Роня Вальдек очень рано стал задумываться над этим чисто русским крестьянским долготерпением. Что это? Мудрость или глупость? Сила или слабость? Как согласовать это с духом разинской нетерпеливой вольницы, с действительностью нынешней российской революции? Где грани, разделяющие христианское долготерпение и пугачевское бунтарство? Где конец крепостническому рабьему молчанию, холопскому равнодушию? Когда же в сих душах появляется пафос «Варшавянки» и «Песни о Соколе?» Что глубже и более свойственно душе русской: вера, долготерпение, любовь или же слепая ненависть отчаяния, завистливая злоба (по мнению инженера Благова — главный двигатель революции), голодное вожделение чужого добра?..
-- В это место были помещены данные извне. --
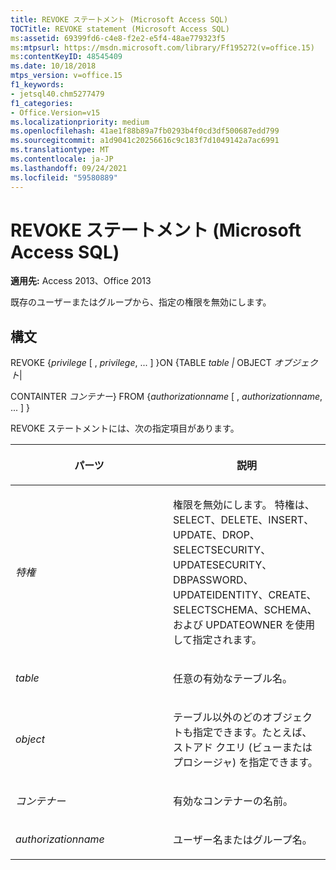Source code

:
 ```yaml
---
title: REVOKE ステートメント (Microsoft Access SQL)
TOCTitle: REVOKE statement (Microsoft Access SQL)
ms:assetid: 69399fd6-c4e8-f2e2-e5f4-48ae779323f5
ms:mtpsurl: https://msdn.microsoft.com/library/Ff195272(v=office.15)
ms:contentKeyID: 48545409
ms.date: 10/18/2018
mtps_version: v=office.15
f1_keywords:
- jetsql40.chm5277479
f1_categories:
- Office.Version=v15
ms.localizationpriority: medium
ms.openlocfilehash: 41ae1f88b89a7fb0293b4f0cd3df500687edd799
ms.sourcegitcommit: a1d9041c20256616c9c183f7d1049142a7ac6991
ms.translationtype: MT
ms.contentlocale: ja-JP
ms.lasthandoff: 09/24/2021
ms.locfileid: "59580889"
---
```

# <a name="revoke-statement-microsoft-access-sql"></a>REVOKE ステートメント (Microsoft Access SQL)

**適用先:** Access 2013、Office 2013

既存のユーザーまたはグループから、指定の権限を無効にします。

## <a name="syntax"></a>構文

REVOKE {*privilege* \[ , *privilege*, ... \] }ON {TABLE *table |* OBJECT *オブジェクト*|

CONTAINTER *コンテナー*} FROM {*authorizationname* \[ , *authorizationname*, ... \] }

REVOKE ステートメントには、次の指定項目があります。

<table>
<colgroup>
<col style="width: 50%" />
<col style="width: 50%" />
</colgroup>
<thead>
<tr class="header">
<th><p>パーツ</p></th>
<th><p>説明</p></th>
</tr>
</thead>
<tbody>
<tr class="odd">
<td><p><em>特権</em></p></td>
<td><p>権限を無効にします。 特権は、SELECT、DELETE、INSERT、UPDATE、DROP、SELECTSECURITY、UPDATESECURITY、DBPASSWORD、UPDATEIDENTITY、CREATE、SELECTSCHEMA、SCHEMA、および UPDATEOWNER を使用して指定されます。</p></td>
</tr>
<tr class="even">
<td><p><em>table</em></p></td>
<td><p>任意の有効なテーブル名。</p></td>
</tr>
<tr class="odd">
<td><p><em>object</em></p></td>
<td><p>テーブル以外のどのオブジェクトも指定できます。たとえば、ストアド クエリ (ビューまたはプロシージャ) を指定できます。</p></td>
</tr>
<tr class="even">
<td><p><em>コンテナー</em></p></td>
<td><p>有効なコンテナーの名前。</p></td>
</tr>
<tr class="odd">
<td><p><em>authorizationname</em></p></td>
<td><p>ユーザー名またはグループ名。</p></td>
</tr>
</tbody>
</table>

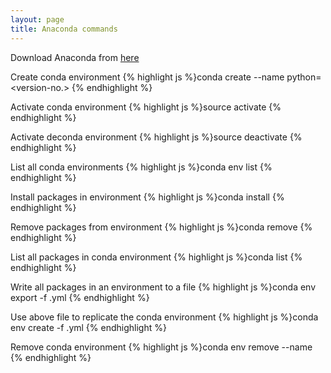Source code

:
 ```yaml
---
layout: page
title: Anaconda commands
---
```


Download Anaconda from [here](https://www.anaconda.com/download/)

Create conda environment
{% highlight js %}conda create --name <env-name> python=<version-no.>
{% endhighlight %}

Activate conda environment
{% highlight js %}source activate <env-name>
{% endhighlight %}

Activate deconda environment
{% highlight js %}source deactivate <env-name>
{% endhighlight %}

List all conda environments
{% highlight js %}conda env list
{% endhighlight %}

Install packages in environment
{% highlight js %}conda install <package-name>
{% endhighlight %}

Remove packages from environment
{% highlight js %}conda remove <package-name>
{% endhighlight %}

List all packages in conda environment
{% highlight js %}conda list
{% endhighlight %}

Write all packages in an environment to a file
{% highlight js %}conda env export -f <file-name>.yml
{% endhighlight %}

Use above file to replicate the conda environment
{% highlight js %}conda env create -f <file-name>.yml
{% endhighlight %}

Remove conda environment
{% highlight js %}conda env remove --name <env-name>
{% endhighlight %}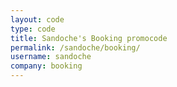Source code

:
 ```yaml
---
layout: code
type: code
title: Sandoche's Booking promocode
permalink: /sandoche/booking/
username: sandoche
company: booking
---
```

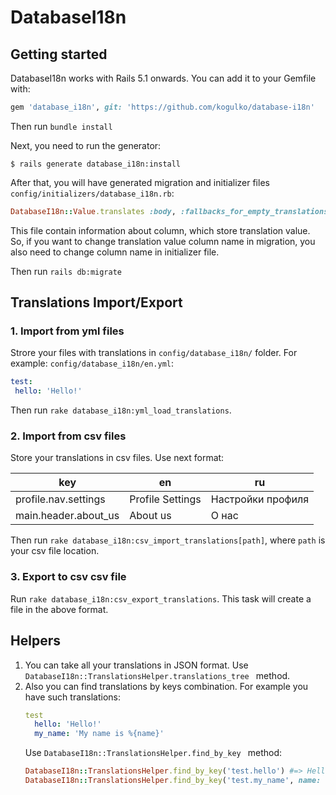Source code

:# DatabaseI18n
## Getting started

DatabaseI18n works with Rails 5.1 onwards. You can add it to your Gemfile with:

```ruby
gem 'database_i18n', git: 'https://github.com/kogulko/database-i18n'
```

Then run `bundle install`

Next, you need to run the generator:

```console
$ rails generate database_i18n:install
```
After that, you will have generated migration and initializer files
 `config/initializers/database_i18n.rb`:
 ```ruby
DatabaseI18n::Value.translates :body, :fallbacks_for_empty_translations => true 
```
 This file contain information about column, which store translation value. So, if you want to change translation value column name in migration, you also need to change column name in initializer file.

Then run `rails db:migrate`

## Translations Import/Export
### 1. Import from yml files
 Strore your files with translations in `config/database_i18n/` folder. For example:
 `config/database_i18n/en.yml`:
 ```yaml
 test:
  hello: 'Hello!'
 ```
 Then run `rake database_i18n:yml_load_translations`. 
 ### 2. Import from csv files
 Store your translations in csv files. Use next format:

| key                  | en               | ru                 | 
|----------------------|------------------|--------------------| 
| profile.nav.settings | Profile Settings |  Настройки профиля | 
| main.header.about_us | About us         |  О нас             |

Then run `rake database_i18n:csv_import_translations[path]`, where `path` is your csv file location.
 ### 3. Export to csv csv file
 Run `rake database_i18n:csv_export_translations`. This task will create a file in the above format.
  ## Helpers
  1. You can take all your translations in JSON format. Use `DatabaseI18n::TranslationsHelper.translations_tree ` method.
  2. Also you can find translations by keys combination. For example you have such translations:
       ```yaml
     test
         hello: 'Hello!'
         my_name: 'My name is %{name}'
     ```
     Use `DatabaseI18n::TranslationsHelper.find_by_key ` method:
     ```ruby
     DatabaseI18n::TranslationsHelper.find_by_key('test.hello') #=> Hello!
     DatabaseI18n::TranslationsHelper.find_by_key('test.my_name', name: 'Alex') #=> My name is Alex
     ```

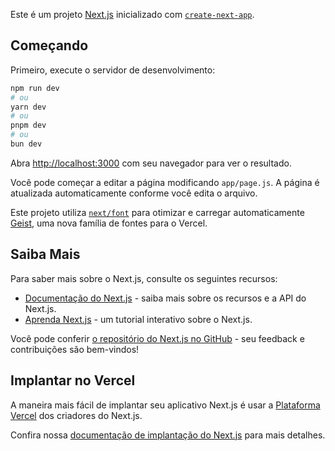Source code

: Este é um projeto [Next.js](https://nextjs.org) inicializado com [`create-next-app`](https://github.com/vercel/next.js/tree/canary/packages/create-next-app).

## Começando

Primeiro, execute o servidor de desenvolvimento:

```bash
npm run dev
# ou
yarn dev
# ou
pnpm dev
# ou
bun dev
```

Abra [http://localhost:3000](http://localhost:3000) com seu navegador para ver o resultado.

Você pode começar a editar a página modificando `app/page.js`. A página é atualizada automaticamente conforme você edita o arquivo.

Este projeto utiliza [`next/font`](https://nextjs.org/docs/app/building-your-application/optimizing/fonts) para otimizar e carregar automaticamente [Geist](https://vercel.com/font), uma nova família de fontes para o Vercel.

## Saiba Mais

Para saber mais sobre o Next.js, consulte os seguintes recursos:

- [Documentação do Next.js](https://nextjs.org/docs) - saiba mais sobre os recursos e a API do Next.js.
- [Aprenda Next.js](https://nextjs.org/learn) - um tutorial interativo sobre o Next.js.

Você pode conferir [o repositório do Next.js no GitHub](https://github.com/vercel/next.js) - seu feedback e contribuições são bem-vindos!

## Implantar no Vercel

A maneira mais fácil de implantar seu aplicativo Next.js é usar a [Plataforma Vercel](https://vercel.com/new?utm_medium=default-template&filter=next.js&utm_source=create-next-app&utm_campaign=create-next-app-readme) dos criadores do Next.js.

Confira nossa [documentação de implantação do Next.js](https://nextjs.org/docs/app/building-your-application/deploying) para mais detalhes.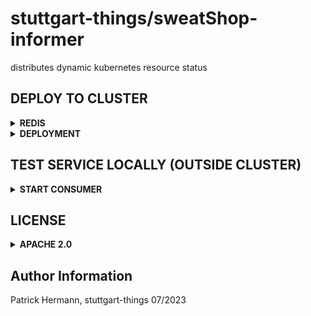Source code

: # stuttgart-things/sweatShop-informer

distributes dynamic kubernetes resource status

## DEPLOY TO CLUSTER

<details><summary><b>REDIS</b></summary>

</details>

<details><summary><b>DEPLOYMENT</b></summary>

</details>


## TEST SERVICE LOCALLY (OUTSIDE CLUSTER)

<details><summary><b>START CONSUMER</b></summary>

```
export KUBECONFIG=~/.kube/dev11
export INFORMING_KINDS="jobs;configmaps"
export INFORMING_NAMESPACE=machine-shop-packer
export REDIS_PASSWORD=<SET-ME>
export REDIS_SERVER=redis-pve.labul.sva.de
export REDIS_PORT=6379
task run
```
</details>

## LICENSE

<details><summary><b>APACHE 2.0</b></summary>

Copyright 2023 patrick hermann.

Licensed under the Apache License, Version 2.0 (the "License");
you may not use this file except in compliance with the License.
You may obtain a copy of the License at

    http://www.apache.org/licenses/LICENSE-2.0

Unless required by applicable law or agreed to in writing, software
distributed under the License is distributed on an "AS IS" BASIS,
WITHOUT WARRANTIES OR CONDITIONS OF ANY KIND, either express or implied.
See the License for the specific language governing permissions and
limitations under the License.

</details>

Author Information
------------------
Patrick Hermann, stuttgart-things 07/2023
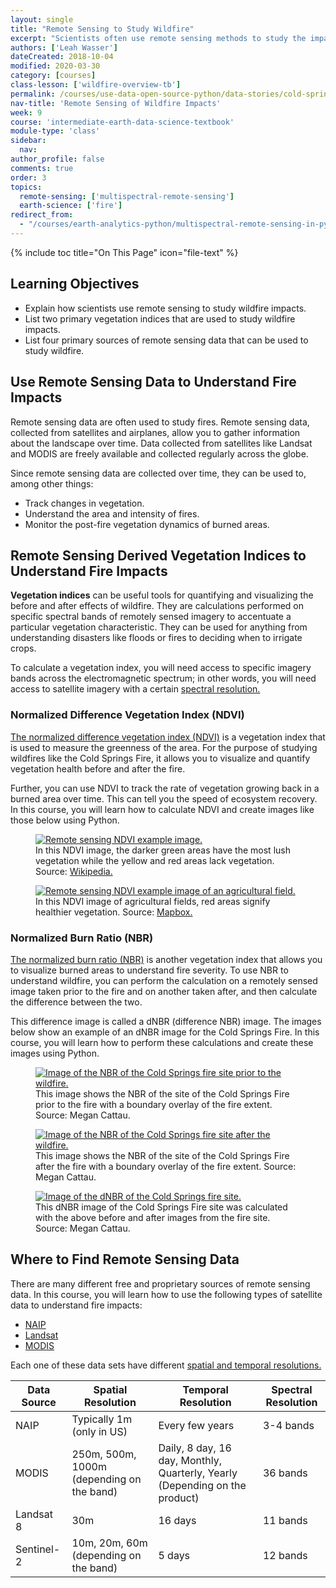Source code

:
 ```yaml
---
layout: single
title: "Remote Sensing to Study Wildfire"
excerpt: "Scientists often use remote sensing methods to study the impacts of wildfire through calculations of vegetation indices before and after wildfire. Learn more about how remote sensing can be used to study wildfire impacts."
authors: ['Leah Wasser']
dateCreated: 2018-10-04
modified: 2020-03-30
category: [courses]
class-lesson: ['wildfire-overview-tb']
permalink: /courses/use-data-open-source-python/data-stories/cold-springs-wildfire/wildfire-remote-sensing/
nav-title: 'Remote Sensing of Wildfire Impacts'
week: 9
course: 'intermediate-earth-data-science-textbook'
module-type: 'class'
sidebar:
  nav:
author_profile: false
comments: true
order: 3
topics:
  remote-sensing: ['multispectral-remote-sensing']
  earth-science: ['fire']
redirect_from:
  - "/courses/earth-analytics-python/multispectral-remote-sensing-in-python/wildfire-remote-sensing/"
---
```


{% include toc title="On This Page" icon="file-text" %}

<div class='notice--success' markdown="1">

## <i class="fa fa-graduation-cap" aria-hidden="true"></i> Learning Objectives

* Explain how scientists use remote sensing to study wildfire impacts.
* List two primary vegetation indices that are used to study wildfire impacts.
* List four primary sources of remote sensing data that can be used to study wildfire.

</div>


## Use Remote Sensing Data to Understand Fire Impacts

Remote sensing data are often used to study fires. Remote sensing data, collected from satellites and airplanes, allow you to gather information about the landscape over time. Data collected from satellites like Landsat and MODIS are freely available and collected regularly across the globe. 

Since remote sensing data are collected over time, they can be used to, among other things:
* Track changes in vegetation.
* Understand the area and intensity of fires.
* Monitor the post-fire vegetation dynamics of burned areas. 

## Remote Sensing Derived Vegetation Indices to Understand Fire Impacts

**Vegetation indices** can be useful tools for quantifying and visualizing the before and after effects of wildfire. They are calculations performed on specific spectral bands of remotely sensed imagery to accentuate a particular vegetation characteristic. They can be used for anything from understanding disasters like floods or fires to deciding when to irrigate crops. 

To calculate a vegetation index, you will need access to specific imagery bands across the electromagnetic spectrum; in other words, you will need access to satellite imagery with a certain <a href="{{ site.url }}/courses/use-data-open-source-python/multispectral-remote-sensing/">spectral resolution.</a>

### Normalized Difference Vegetation Index (NDVI)

<a href="{{ site.url }}/courses/use-data-open-source-python/multispectral-remote-sensing/vegetation-indices-in-python/">The normalized difference vegetation index (NDVI)</a> is a vegetation index that is used to measure the greenness of the area. For the purpose of studying wildfires like the Cold Springs Fire, it allows you to visualize and quantify vegetation health before and after the fire. 

Further, you can use NDVI to track the rate of vegetation growing back in a burned area over time. This can tell you the speed of ecosystem recovery. In this course, you will learn how to calculate NDVI and create images like those below using Python.

<figure>
  <a href="{{ site.url }}/images/earth-analytics/science/cold-springs-fire/remote-sensing-ndvi-example-cold-springs-fire-2.png">
    <img src="{{ site.url }}/images/earth-analytics/science/cold-springs-fire/remote-sensing-ndvi-example-cold-springs-fire-2.png" alt="Remote sensing NDVI example image.">
  </a>
  <figcaption>In this NDVI image, the darker green areas have the most lush vegetation while the yellow and red areas lack vegetation. Source: <a href="https://commons.wikimedia.org/wiki/File:NDVI_062003.png#filelinks" target="_blank">Wikipedia.</a>
  </figcaption>
</figure>

<figure>
  <a href="{{ site.url }}/images/earth-analytics/science/cold-springs-fire/remote-sensing-ndvi-example-cold-springs-fire-1.jpg">
    <img src="{{ site.url }}/images/earth-analytics/science/cold-springs-fire/remote-sensing-ndvi-example-cold-springs-fire-1.jpg" alt="Remote sensing NDVI example image of an agricultural field.">
  </a>
  <figcaption>In this NDVI image of agricultural fields, red areas signify healthier vegetation.  Source: <a href="https://blog.mapbox.com/visualizing-ndvi-for-agriculture-ad35d7c5f27e" target="_blank">Mapbox.</a>
  </figcaption>
</figure>

### Normalized Burn Ratio (NBR)

<a href="{{ site.url }}/courses/use-data-open-source-python/multispectral-remote-sensing/vegetation-indices-in-python/">The normalized burn ratio (NBR)</a> is another vegetation index that allows you to visualize burned areas to understand fire severity. To use NBR to understand wildfire, you can perform the calculation on a remotely sensed image taken prior to the fire and on another taken after, and then calculate the difference between the two. 

This difference image is called a dNBR (difference NBR) image. The images below show an example of an dNBR image for the Cold Springs Fire. In this course, you will learn how to perform these calculations and create these images using Python.

<figure>
  <a href="{{ site.url }}/images/earth-analytics/science/cold-springs-fire/pre-fire-landsat-nbr-cold-springs-fire.png">
    <img src="{{ site.url }}/images/earth-analytics/science/cold-springs-fire/pre-fire-landsat-nbr-cold-springs-fire.png" alt="Image of the NBR of the Cold Springs fire site prior to the wildfire.">
  </a>
  <figcaption>This image shows the NBR of the site of the Cold Springs Fire prior to the fire with a boundary overlay of the fire extent. Source: Megan Cattau.
  </figcaption>
</figure>

<figure>
  <a href="{{ site.url }}/images/earth-analytics/science/cold-springs-fire/post-fire-landsat-nbr-cold-springs-fire.png">
    <img src="{{ site.url }}/images/earth-analytics/science/cold-springs-fire/post-fire-landsat-nbr-cold-springs-fire.png" alt="Image of the NBR of the Cold Springs fire site after the wildfire.">
  </a>
  <figcaption>This image shows the NBR of the site of the Cold Springs Fire after the fire with a boundary overlay of the fire extent. Source: Megan Cattau.
  </figcaption>
</figure>

<figure>
  <a href="{{ site.url }}/images/earth-analytics/science/cold-springs-fire/dnbr-landsat-cold-springs-fire.png">
    <img src="{{ site.url }}/images/earth-analytics/science/cold-springs-fire/dnbr-landsat-cold-springs-fire.png" alt="Image of the dNBR of the Cold Springs fire site.">
  </a>
  <figcaption>This dNBR image of the Cold Springs Fire site was calculated with the above before and after images from the fire site. Source: Megan Cattau.
  </figcaption>
</figure>

## Where to Find Remote Sensing Data

There are many different free and proprietary sources of remote sensing data. In this course, you will learn how to use the following types of satellite data to understand fire impacts:
* <a href="{{ site.url }}/courses/use-data-open-source-python/multispectral-remote-sensing/">NAIP</a> 
* <a href="{{ site.url }}/courses/use-data-open-source-python/multispectral-remote-sensing/">Landsat</a> 
* <a href="{{ site.url }}/courses/use-data-open-source-python/multispectral-remote-sensing/">MODIS</a> 

Each one of these data sets have different <a href="{{ site.url }}/courses/use-data-open-source-python/multispectral-remote-sensing/">spatial and temporal resolutions.</a> 


| Data Source | Spatial Resolution | Temporal Resolution | Spectral Resolution |
| ------------- |-------------| -------------|-------------|
|NAIP | Typically 1m (only in US) | Every few years | 3-4 bands |
| MODIS |250m, 500m, 1000m (depending on the band) | Daily, 8 day, 16 day, Monthly, Quarterly, Yearly (Depending on the product) | 36 bands |
| Landsat 8 | 30m | 16 days | 11 bands |
Sentinel-2 | 10m, 20m, 60m (depending on the band) | 5 days |12 bands |

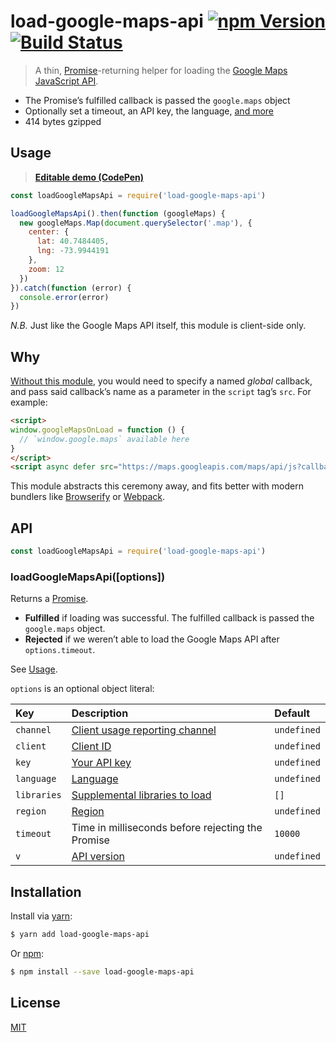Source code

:# load-google-maps-api [![npm Version](http://img.shields.io/npm/v/load-google-maps-api.svg?style=flat)](https://www.npmjs.com/package/load-google-maps-api) [![Build Status](https://img.shields.io/travis/yuanqing/load-google-maps-api.svg?branch=master&style=flat)](https://travis-ci.org/yuanqing/load-google-maps-api)

> A thin, [Promise](https://developers.google.com/web/fundamentals/primers/promises)-returning helper for loading the [Google Maps JavaScript API](https://developers.google.com/maps/documentation/javascript/).

- The Promise&rsquo;s fulfilled callback is passed the `google.maps` object
- Optionally set a timeout, an API key, the language, [and more](#loadgooglemapsapioptions)
- 414 bytes gzipped

## Usage

> [**Editable demo (CodePen)**](https://codepen.io/lyuanqing/pen/YeYBrN)

```js
const loadGoogleMapsApi = require('load-google-maps-api')

loadGoogleMapsApi().then(function (googleMaps) {
  new googleMaps.Map(document.querySelector('.map'), {
    center: {
      lat: 40.7484405,
      lng: -73.9944191
    },
    zoom: 12
  })
}).catch(function (error) {
  console.error(error)
})
```

*N.B.* Just like the Google Maps API itself, this module is client-side only.

## Why

[Without this module](https://developers.google.com/maps/documentation/javascript/tutorial#Loading_the_Maps_API), you would need to specify a named *global* callback, and pass said callback&rsquo;s name as a parameter in the `script` tag&rsquo;s `src`. For example:

```html
<script>
window.googleMapsOnLoad = function () {
  // `window.google.maps` available here
}
</script>
<script async defer src="https://maps.googleapis.com/maps/api/js?callback=googleMapsOnLoad"></script>
```

This module abstracts this ceremony away, and fits better with modern bundlers like [Browserify](http://browserify.org/) or [Webpack](https://webpack.github.io/).

## API

```js
const loadGoogleMapsApi = require('load-google-maps-api')
```

### loadGoogleMapsApi([options])

Returns a [Promise](https://developer.mozilla.org/en-US/docs/Web/JavaScript/Reference/Global_Objects/Promise).

- **Fulfilled** if loading was successful. The fulfilled callback is passed the `google.maps` object.
- **Rejected** if we weren&rsquo;t able to load the Google Maps API after `options.timeout`.

See [Usage](#usage).

`options` is an optional object literal:

  Key | Description | Default
  :--|:--|:--
  `channel` | [Client usage reporting channel](https://developers.google.com/maps/premium/reports/usage-reports#channels) | `undefined`
  `client` | [Client ID](https://developers.google.com/maps/documentation/javascript/get-api-key#specifying-a-client-id-when-loading-the-api) | `undefined`
  `key` | [Your API key](https://developers.google.com/maps/documentation/javascript/get-api-key#step-2-add-the-api-key-to-your-application) | `undefined`
  `language` | [Language](https://developers.google.com/maps/documentation/javascript/localization#Language) | `undefined`
  `libraries` | [Supplemental libraries to load](https://developers.google.com/maps/documentation/javascript/libraries) | `[]`
  `region` | [Region](https://developers.google.com/maps/documentation/javascript/localization#Region) | `undefined`
  `timeout` | Time in milliseconds before rejecting the Promise | `10000`
  `v` | [API version](https://developers.google.com/maps/documentation/javascript/versions) | `undefined`

## Installation

Install via [yarn](https://yarnpkg.com):

```sh
$ yarn add load-google-maps-api
```

Or [npm](https://npmjs.com):

```sh
$ npm install --save load-google-maps-api
```

## License

[MIT](LICENSE.md)
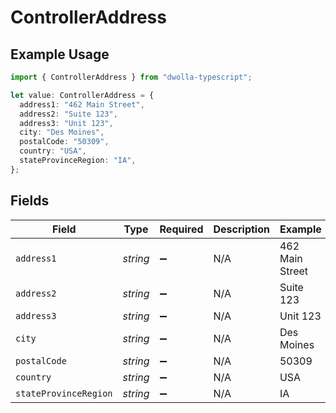 # ControllerAddress

## Example Usage

```typescript
import { ControllerAddress } from "dwolla-typescript";

let value: ControllerAddress = {
  address1: "462 Main Street",
  address2: "Suite 123",
  address3: "Unit 123",
  city: "Des Moines",
  postalCode: "50309",
  country: "USA",
  stateProvinceRegion: "IA",
};
```

## Fields

| Field                 | Type                  | Required              | Description           | Example               |
| --------------------- | --------------------- | --------------------- | --------------------- | --------------------- |
| `address1`            | *string*              | :heavy_minus_sign:    | N/A                   | 462 Main Street       |
| `address2`            | *string*              | :heavy_minus_sign:    | N/A                   | Suite 123             |
| `address3`            | *string*              | :heavy_minus_sign:    | N/A                   | Unit 123              |
| `city`                | *string*              | :heavy_minus_sign:    | N/A                   | Des Moines            |
| `postalCode`          | *string*              | :heavy_minus_sign:    | N/A                   | 50309                 |
| `country`             | *string*              | :heavy_minus_sign:    | N/A                   | USA                   |
| `stateProvinceRegion` | *string*              | :heavy_minus_sign:    | N/A                   | IA                    |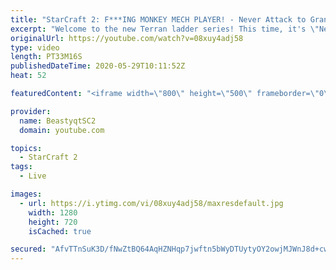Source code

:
 ```yaml
---
title: "StarCraft 2: F***ING MONKEY MECH PLAYER! - Never Attack to Grandmaster"
excerpt: "Welcome to the new Terran ladder series! This time, it's \"Never Attack to Grandmaster!\" In this challenge, I play as Terran on the EU ladder, and in every game I'm not allowed to attack with any units except for using Ghosts. I'm allowed to make any army units for defending, as long as I don't attack"
originalUrl: https://youtube.com/watch?v=08xuy4adj58
type: video
length: PT33M16S
publishedDateTime: 2020-05-29T10:11:52Z
heat: 52

featuredContent: "<iframe width=\"800\" height=\"500\" frameborder=\"0\" src=\"https://www.youtube.com/embed/08xuy4adj58\" allow=\"accelerometer; autoplay; encrypted-media; gyroscope; picture-in-picture\" allowfullscreen></iframe>"

provider:
  name: BeastyqtSC2
  domain: youtube.com

topics:
  - StarCraft 2
tags:
  - Live

images:
  - url: https://i.ytimg.com/vi/08xuy4adj58/maxresdefault.jpg
    width: 1280
    height: 720
    isCached: true

secured: "AfvTTnSuK3D/fNwZtBQ64AqHZNHqp7jwftn5bWyDTUytyOY2owjMJWnJ8d+cwCe28RtCc+UHdpsax57/MO/E9RKkcVG6uJBcJJnQ6F6WVw5wvDfb78rrTw7PEkn3zGqOZILJfiQ5BX7uXYLk8PrUdJKV5KZltPywmuLwWhObOaFkUtHY6qPWTwrSfgJXsv/ED6y0lqn5Sa+zNREhDq3J3Z3qHcBm6ck2+DM1ZbxB7ms06xSpp5oBJhck7Z3xwDd64wmEOMpkqluE6u3+yxEfkK7QbWNM3LN/eMUHZU6PGXgJIKR6nk8A3c7iJbeYltH5GzN5n+N3QqRCRq3Gs9cYQLcyOVyG2KgcLVqKdSmoXXV382wuXNhbu7IcDvHtaiOZ8dhlSyGLddmdqC2EAf/j2igORwJCAK9bmMwGtLIjw4k=;V//lRXbY1IxGvUFBUJQk+A=="
---
```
...Ехать предстояло не до самого города Богородска, а поближе, до станции 38-ая верста, того же Богородского уезда Московской губернии. Дети Вальдек слышали, что будут жить до осени в одиноком имении Корнееве[31], среди обширных лесов и торфяных болот, несомненно столь же загадочных, как гримпенская трясина в «баскервильской собаке» Конан Дойла.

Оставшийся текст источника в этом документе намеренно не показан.